「皆様、本当にありがとうございました。」3月末日の公立小松大学理事長職の退任を目前にして、私が申し上げられるのは、ただこの一言のみであります。
思えば、今から10年あまり前、小松市に四年制大学を設立する機運が高まり、いろいろな検討が行われ、協議会が設立され、多くの方々がそれぞれの立場から意見を述べられました。結局、3学部4学科で構成される四年制大学設置に踏み切ることとなり、所与の手続きを開始し、関係方面と折衝を行って、平成年間が終わろうとする平成30年4月に、私どもの公立小松大学はスタートしました。ここにおいて、本学は、小松短期大学とこまつ看護学校の輝ける歩みを十分踏まえたものであるべきことと、全く新しい教育研究機関を目指すべきことという一見矛盾した、しかし、極めて重要な指摘が関係の方々から寄せられたことが忘れられません。爾来、年々、希望に燃える若い皆さんの学びの場として、大学院博士前期課程、次いで博士後期課程を設け、コロナ禍や自然災害を乗り越えつつ、有為な人材を世に送り出してきました。かくして、今日を迎えていることは、本当に有難いことと思っております。私自身は、なんらたいしたことはできませんでしたが、学生の皆さんは、学業に励み続けてこられました。役員や教職員の皆さんは、本学の教育研究活動に献身的な力を注いでこられました。ただただ感謝申し上げます。大学設置者たる小松市当局をはじめ関係行政機関の的確なご支援、小松市民、近隣の市町の方々の熱いバックアップ、企業や医療機関等各種団体の強力なサポート、金沢大学をはじめとする関係諸大学からの温かいお力添え、そして我々が直接には知り得ないような多くの方々の協力で、本学の今日があると存じます。本当にありがとうございます。
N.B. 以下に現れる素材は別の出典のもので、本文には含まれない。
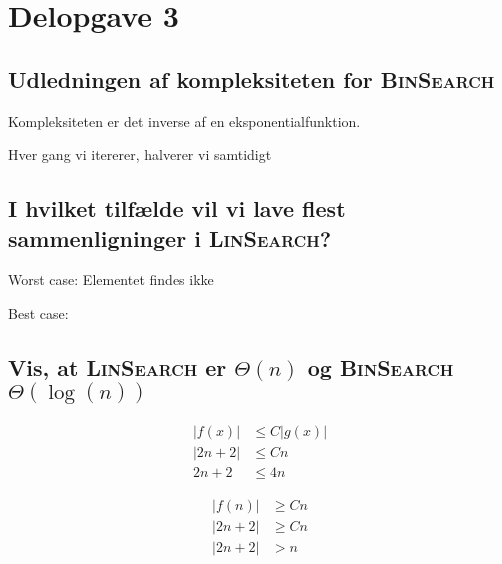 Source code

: \section{Delopgave 3}\label{sec:delopgave-32}

\subsection{Udledningen af kompleksiteten for \textsc{BinSearch}}
\label{subsec:udledningen-af-kompleksiteten-for-textsc{binsearch}}

Kompleksiteten er det inverse af en eksponentialfunktion.

Hver gang vi itererer, halverer vi samtidigt

\subsection{I hvilket tilfælde vil vi lave flest sammenligninger i \textsc{LinSearch}?}
\label{subsec:i-hvilket-tilflde-vil-vi-lave-flest-sammenligninger-i-textsc{linsearch}?}

Worst case: Elementet findes ikke

Best case:

\subsection{Vis, at \textsc{LinSearch} er \(\Theta\left(n\right)\) og \textsc{BinSearch} \(\Theta\left(\log\left(n
\right)\right)\)}
\label{subsec:vis-at-textsc{linsearch}-er-(thetaleft(0right))-og-textsc{binsearch}-(thetaleft(logleft(nright)right))}

\begin{equation}
    \begin{aligned}
        \lvert f(x) \rvert & \leq C \lvert g(x) \rvert \\
        \lvert 2n + 2 \rvert & \leq Cn \\
        2n + 2 & \leq 4n
    \end{aligned}\label{eq:equation13}
\end{equation}

\begin{equation}
    \begin{aligned}
        \lvert f(n) \rvert & \geq Cn \\
        \lvert 2n + 2 \rvert & \geq Cn \\
        \lvert 2n + 2 \rvert & > n
    \end{aligned}\label{eq:equation14}
\end{equation}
開学以来、多くの学生がここに集い、そして社会に出ていきました。本学に通って教育研究の充実に力を尽くされた教員職員にも、次の職場に転じた方がおられ、また活動の第一線から退かれた方もあります。他界された方もおられます。人が集まり、そして散じて、活動の舞台に立つ人が交代していく人間社会において、これは当然のことではあり、今、私もまた理事長職を退きます。この8年の間、理事長として時間空間をともにしたいずれの方のことも、脳裏から去りません。本当にありがとうございました。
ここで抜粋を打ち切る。